===== Extracted data =====
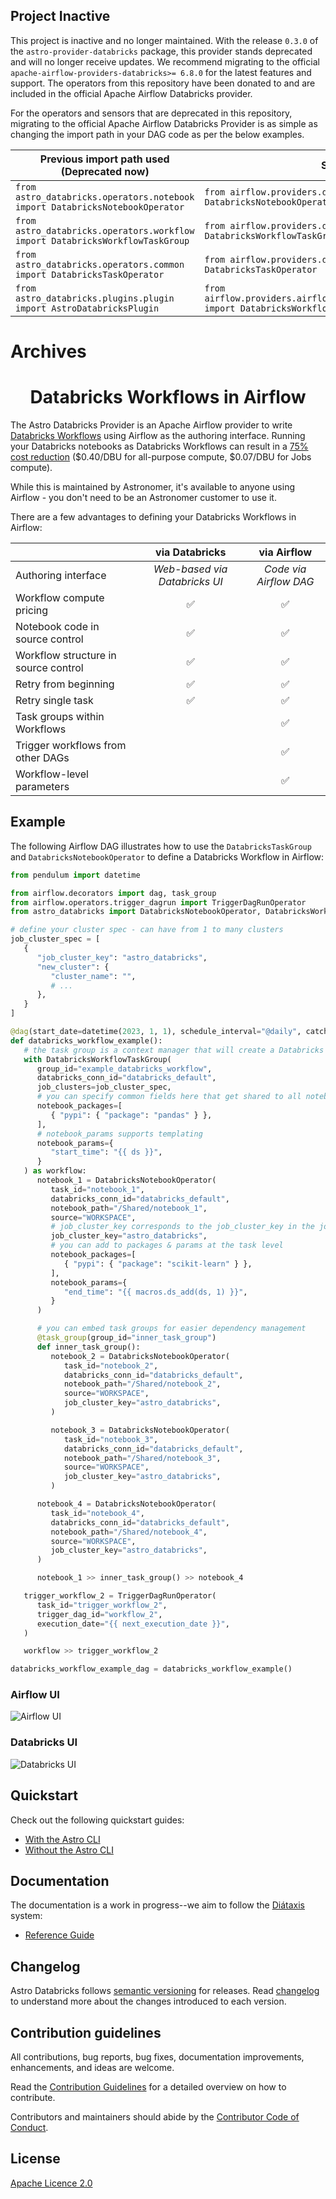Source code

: ## Project Inactive

This project is inactive and no longer maintained. With the release ``0.3.0`` of the ``astro-provider-databricks`` package, this provider stands deprecated and will no longer receive updates. We recommend migrating to the official ``apache-airflow-providers-databricks>= 6.8.0`` for the latest features and support. The operators from this repository have been donated to and are included in the official Apache Airflow Databricks provider.

For the operators and sensors that are deprecated in this repository, migrating to the official Apache Airflow Databricks Provider is as simple as changing the import path in your DAG code as per the below examples.

| Previous import path used (Deprecated now)                                    | Suggested import path to use                                                                                |
|-------------------------------------------------------------------------------|-------------------------------------------------------------------------------------------------------------|
| `from astro_databricks.operators.notebook import DatabricksNotebookOperator`  | `from airflow.providers.databricks.operators.databricks import DatabricksNotebookOperator`                  |
| `from astro_databricks.operators.workflow import DatabricksWorkflowTaskGroup` | `from airflow.providers.databricks.operators.databricks_workflow import DatabricksWorkflowTaskGroup`        |
| `from astro_databricks.operators.common import DatabricksTaskOperator`        | `from airflow.providers.databricks.operators.databricks import DatabricksTaskOperator`                      |
| `from astro_databricks.plugins.plugin import AstroDatabricksPlugin`           | `from airflow.providers.airflow.providers.databricks.plugins.databricks_workflow import DatabricksWorkflowPlugin` |

# Archives

<h1 align="center">
  Databricks Workflows in Airflow
</h1>

The Astro Databricks Provider is an Apache Airflow provider to write [Databricks Workflows](https://docs.databricks.com/workflows/index.html) using Airflow as the authoring interface. Running your Databricks notebooks as Databricks Workflows can result in a [75% cost reduction](https://www.databricks.com/product/pricing) ($0.40/DBU for all-purpose compute, $0.07/DBU for Jobs compute).

While this is maintained by Astronomer, it's available to anyone using Airflow - you don't need to be an Astronomer customer to use it.

There are a few advantages to defining your Databricks Workflows in Airflow:

|                                      |        via Databricks         |      via Airflow       |
| :----------------------------------- | :---------------------------: | :--------------------: |
| Authoring interface                  | _Web-based via Databricks UI_ | _Code via Airflow DAG_ |
| Workflow compute pricing             |              ✅               |           ✅           |
| Notebook code in source control      |              ✅               |           ✅           |
| Workflow structure in source control |              ✅               |           ✅           |
| Retry from beginning                 |              ✅               |           ✅           |
| Retry single task                    |              ✅               |           ✅           |
| Task groups within Workflows         |                               |           ✅           |
| Trigger workflows from other DAGs    |                               |           ✅           |
| Workflow-level parameters            |                               |           ✅           |

## Example

The following Airflow DAG illustrates how to use the `DatabricksTaskGroup` and `DatabricksNotebookOperator` to define a Databricks Workflow in Airflow:

```python
from pendulum import datetime

from airflow.decorators import dag, task_group
from airflow.operators.trigger_dagrun import TriggerDagRunOperator
from astro_databricks import DatabricksNotebookOperator, DatabricksWorkflowTaskGroup

# define your cluster spec - can have from 1 to many clusters
job_cluster_spec = [
   {
      "job_cluster_key": "astro_databricks",
      "new_cluster": {
         "cluster_name": "",
         # ...
      },
   }
]

@dag(start_date=datetime(2023, 1, 1), schedule_interval="@daily", catchup=False)
def databricks_workflow_example():
   # the task group is a context manager that will create a Databricks Workflow
   with DatabricksWorkflowTaskGroup(
      group_id="example_databricks_workflow",
      databricks_conn_id="databricks_default",
      job_clusters=job_cluster_spec,
      # you can specify common fields here that get shared to all notebooks
      notebook_packages=[
         { "pypi": { "package": "pandas" } },
      ],
      # notebook_params supports templating
      notebook_params={
         "start_time": "{{ ds }}",
      }
   ) as workflow:
      notebook_1 = DatabricksNotebookOperator(
         task_id="notebook_1",
         databricks_conn_id="databricks_default",
         notebook_path="/Shared/notebook_1",
         source="WORKSPACE",
         # job_cluster_key corresponds to the job_cluster_key in the job_cluster_spec
         job_cluster_key="astro_databricks",
         # you can add to packages & params at the task level
         notebook_packages=[
            { "pypi": { "package": "scikit-learn" } },
         ],
         notebook_params={
            "end_time": "{{ macros.ds_add(ds, 1) }}",
         }
      )

      # you can embed task groups for easier dependency management
      @task_group(group_id="inner_task_group")
      def inner_task_group():
         notebook_2 = DatabricksNotebookOperator(
            task_id="notebook_2",
            databricks_conn_id="databricks_default",
            notebook_path="/Shared/notebook_2",
            source="WORKSPACE",
            job_cluster_key="astro_databricks",
         )

         notebook_3 = DatabricksNotebookOperator(
            task_id="notebook_3",
            databricks_conn_id="databricks_default",
            notebook_path="/Shared/notebook_3",
            source="WORKSPACE",
            job_cluster_key="astro_databricks",
         )

      notebook_4 = DatabricksNotebookOperator(
         task_id="notebook_4",
         databricks_conn_id="databricks_default",
         notebook_path="/Shared/notebook_4",
         source="WORKSPACE",
         job_cluster_key="astro_databricks",
      )

      notebook_1 >> inner_task_group() >> notebook_4

   trigger_workflow_2 = TriggerDagRunOperator(
      task_id="trigger_workflow_2",
      trigger_dag_id="workflow_2",
      execution_date="{{ next_execution_date }}",
   )

   workflow >> trigger_workflow_2

databricks_workflow_example_dag = databricks_workflow_example()
```

### Airflow UI

![Airflow UI](https://raw.githubusercontent.com/astronomer/astro-provider-databricks/main/docs/_static/screenshots/workflow_1_airflow.png)

### Databricks UI

![Databricks UI](https://raw.githubusercontent.com/astronomer/astro-provider-databricks/main/docs/_static/screenshots/workflow_1_databricks.png)

## Quickstart

Check out the following quickstart guides:

- [With the Astro CLI](quickstart/astro-cli.md)
- [Without the Astro CLI](quickstart/without-astro-cli.md)

## Documentation

The documentation is a work in progress--we aim to follow the [Diátaxis](https://diataxis.fr/) system:

- [Reference Guide](https://astronomer.github.io/astro-provider-databricks/)

## Changelog

Astro Databricks follows [semantic versioning](https://semver.org/) for releases. Read [changelog](CHANGELOG.rst) to understand more about the changes introduced to each version.

## Contribution guidelines

All contributions, bug reports, bug fixes, documentation improvements, enhancements, and ideas are welcome.

Read the [Contribution Guidelines](docs/contributing.rst) for a detailed overview on how to contribute.

Contributors and maintainers should abide by the [Contributor Code of Conduct](CODE_OF_CONDUCT.md).

## License

[Apache Licence 2.0](LICENSE)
=====
Exercise brief »
Pictures do not belong in the copy. Repeat only the lines from the top of the records through the line containing "For the operators".

Expected answer »
Source code

: ## Project Inactive

This project is inactive and no longer maintained. With the release ``0.3.0`` of the ``astro-provider-databricks`` package, this provider stands deprecated and will no longer receive updates. We recommend migrating to the official ``apache-airflow-providers-databricks>= 6.8.0`` for the latest features and support. The operators from this repository have been donated to and are included in the official Apache Airflow Databricks provider.

For the operators and sensors that are deprecated in this repository, migrating to the official Apache Airflow Databricks Provider is as simple as changing the import path in your DAG code as per the below examples.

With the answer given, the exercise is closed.